Background

Transcatheter aortic valve implantation (TAVI) is now the standard of care for patients with inoperable severe symptomatic aortic stenosis and an accepted alternative to surgery for high-risk patients [1,2,3,4,5,6]. The improvement in operator experience and valve technology, combined with better screening and inclusion of lower-risk patients, have resulted in dramatically decreased in-hospital complications after TAVI procedures. However, despite a high procedure success rate (>95%), TAVI has remained associated with complications directly related to the technique (stroke, aortic regurgitation, vascular access bleeding) or to comorbidities frequently associated with aortic valve disease in older and frail patients [3,4,5,6]. Reducing periprocedural complications is thereby the key for the future use of TAVI in lower-risk patients.
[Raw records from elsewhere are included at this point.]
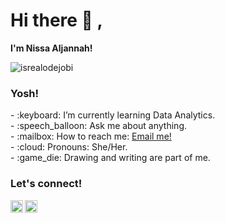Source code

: # <summary><strong>Hi there :wave: , 
I'm Nissa Aljannah!</strong></summary>
<p align="left"> <img src="https://komarev.com/ghpvc/?username=goonesmile&label=Profile%20views&color=0e75b6&style=flat" alt="isrealodejobi" />
</p>

### <summary><strong>Yosh!</strong></summary>
<p>
    - :keyboard: I’m currently learning Data Analytics. </br>
    - :speech_balloon: Ask me about anything.</br>
    - :mailbox: How to reach me: <a href="nissaaljannah15@gmail.com">Email me!</a>  </br>
    - :cloud: Pronouns: She/Her. </br>
    - :game_die: Drawing and writing are part of me. </br>
<p>
 
### <summary><strong>Let's connect!</strong></summary>
<a href="https://www.instagram.com/nsa.aljannah_/">
  <img align="left" alt="ca Instagram" width="20px" src="https://simpleicons.now.sh/instagram/495f7e" />
</a>
<a href="https://nissaaljannah.blogspot.com/">
  <img align="left" alt="ca Blog" width="20px" src="https://simpleicons.now.sh/blogger/495f7e" />
</a>
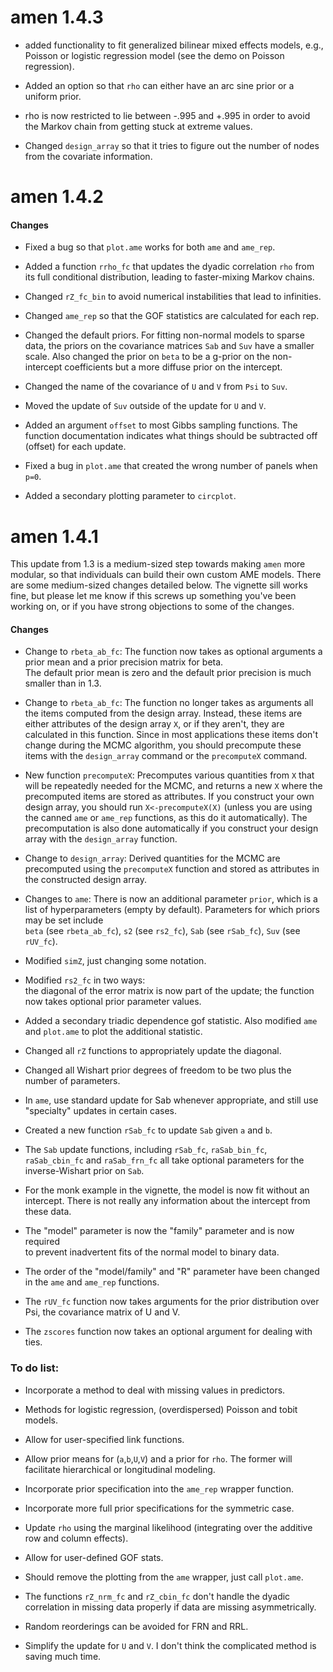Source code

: # amen 1.4.3 

* added functionality to fit generalized bilinear mixed effects models, e.g., Poisson or logistic regression model (see the demo on Poisson regression). 

* Added an option so that `rho` can either have an arc sine prior or a uniform prior. 

* rho is now restricted to lie between -.995 and +.995 in order to avoid the Markov chain from getting stuck at extreme values.  

* Changed `design_array` so that it tries to figure out the number of nodes from the covariate information. 


# amen 1.4.2 

#### Changes 

* Fixed a bug so that `plot.ame` works for both `ame` and `ame_rep`. 

* Added a function `rrho_fc` that updates the dyadic correlation `rho` from its full conditional distribution, leading to faster-mixing Markov chains. 

* Changed `rZ_fc_bin` to avoid numerical instabilities that lead to infinities. 

* Changed `ame_rep` so that the GOF statistics are calculated for each rep. 

* Changed the default priors. For fitting non-normal models to sparse 
data, the priors on the covariance matrices `Sab` and `Suv` have a smaller
scale. Also changed the prior on `beta` to be a g-prior on the non-intercept 
coefficients but a more diffuse prior on the intercept. 

* Changed the name of the covariance of `U` and `V` from  `Psi` to `Suv`. 

* Moved the update of `Suv` outside of the update for `U` and `V`. 

* Added an argument `offset` to most Gibbs sampling functions. The function documentation indicates what things should be subtracted off (offset) for each update. 

* Fixed a bug in `plot.ame` that created the wrong number of panels when `p=0`.

* Added a secondary plotting parameter to  `circplot`.




# amen 1.4.1

This update from 1.3 is a medium-sized step towards making 
`amen` more modular, so that individuals can build 
their own custom AME models. 
There are some medium-sized changes detailed below. 
The vignette sill works fine, but please let me know 
if this screws up something you've been working on, 
or if you have strong objections to some of the changes. 

#### Changes    
     
* Change to `rbeta_ab_fc`: The function now takes as optional 
  arguments a prior mean
  and a prior precision matrix for beta.    
  The default prior mean is zero and the default prior
  precision is much smaller than in 1.3.   

* Change to `rbeta_ab_fc`: The function no longer takes as arguments all the 
      items  computed from the design array. Instead, these items 
      are either attributes of the design array `X`, or if 
      they aren't, they are calculated in this function. Since
      in most applications these items don't change during the
      MCMC algorithm, you should precompute these items
      with the `design_array` command or the `precomputeX`
      command. 

* New function `precomputeX`: Precomputes various quantities 
   from `X` that will be repeatedly needed for the MCMC, and 
   returns a new `X` where the precomputed items are stored 
   as attributes. If you construct your own design array, you 
   should run `X<-precomputeX(X)` (unless you are using the 
   canned `ame` or `ame_rep` functions, as this do it 
   automatically). The precomputation is also done automatically
   if you construct your design array with the `design_array` 
   function.  

* Change to `design_array`: Derived quantities for the MCMC 
   are precomputed using the `precomputeX` function and stored 
   as attributes in the constructed design array.  

* Changes to `ame`: There is now an additional parameter 
   `prior`, which is a list of hyperparameters (empty by default). 
   Parameters for which priors may be set include    
   `beta` (see `rbeta_ab_fc`), 
   `s2` (see `rs2_fc`),
   `Sab` (see `rSab_fc`),
   `Suv` (see `rUV_fc`).  

* Modified `simZ`, just changing some notation. 

* Modified `rs2_fc` in two ways:     
  the diagonal of the error matrix is now part of the update;
  the function now takes optional prior parameter values.  
 
* Added a secondary triadic dependence gof statistic. Also 
   modified `ame` and `plot.ame` to plot the additional statistic. 

* Changed all `rZ` functions to appropriately update the diagonal. 

* Changed all Wishart prior degrees of freedom to be two plus the number of parameters. 

* In `ame`, use standard update for Sab whenever appropriate, and still use "specialty" updates in certain cases. 

* Created a new function `rSab_fc` to update `Sab` given `a` and `b`. 

* The `Sab` update functions, including `rSab_fc`, `raSab_bin_fc`,
    `raSab_cbin_fc` and `raSab_frn_fc` all take optional parameters 
    for the inverse-Wishart prior on `Sab`. 

* For the monk example in the vignette, the model is now fit without 
    an intercept. There is not really any information about the 
    intercept from these data. 

* The "model" parameter is now the "family" parameter and is now required  
    to prevent inadvertent fits of the normal model to binary data. 

* The order of the "model/family" and "R" parameter have been changed in the 
     `ame` and `ame_rep` functions. 

* The `rUV_fc` function now takes arguments for the prior distribution 
    over Psi, the covariance matrix of U and V. 

* The `zscores` function now takes an optional argument for dealing with ties. 

### To do list:

* Incorporate a method to deal with missing values in predictors. 

* Methods for logistic regression, (overdispersed) Poisson and tobit models. 

* Allow for user-specified link functions. 

* Allow prior means for (`a`,`b`,`U`,`V`) and a prior for `rho`. 
   The former will facilitate hierarchical or longitudinal modeling. 

* Incorporate prior specification into the `ame_rep` wrapper function. 

* Incorporate more full prior specifications for the symmetric case. 

* Update `rho` using the marginal likelihood (integrating over the 
   additive row and column effects).   

* Allow for user-defined GOF stats.  

* Should remove the plotting from the `ame` wrapper, just call `plot.ame`. 

* The functions `rZ_nrm_fc` and `rZ_cbin_fc` don't handle the dyadic 
   correlation in missing data properly if data are missing 
   asymmetrically.

* Random reorderings can be avoided for FRN and RRL. 

* Simplify the update for `U` and `V`. I don't think the complicated 
    method is saving much time.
Balloon aortic valvuloplasty (BAV) has been considered as a mandatory step in the TAVI procedure both to facilitate the implantation of the transcatheter heart valve (THV) and to reduce the radial counterforce for optimal device expansion. However, BAV has been shown to carry specific complications and risks [7, 8]. With the development of a new generation of balloon-expandable THVs, associated with low profile and orientable delivery system, the crossing of the valve is facilitated. While both balloon dilatation and the need for post dilatation have been considered to increase the risk of cerebral embolization, avoiding BAV prior to TAVI is attractive and may simplify the procedure [9,10,11,12]. Only few nonrandomized studies have shown that direct implantation of the THV is feasible [10, 13, 14], but there are currently no randomized data concerning the safety and efficacy of TAVI performed with new-generation balloon-expandable THVs without prior dilatation of the aortic valve.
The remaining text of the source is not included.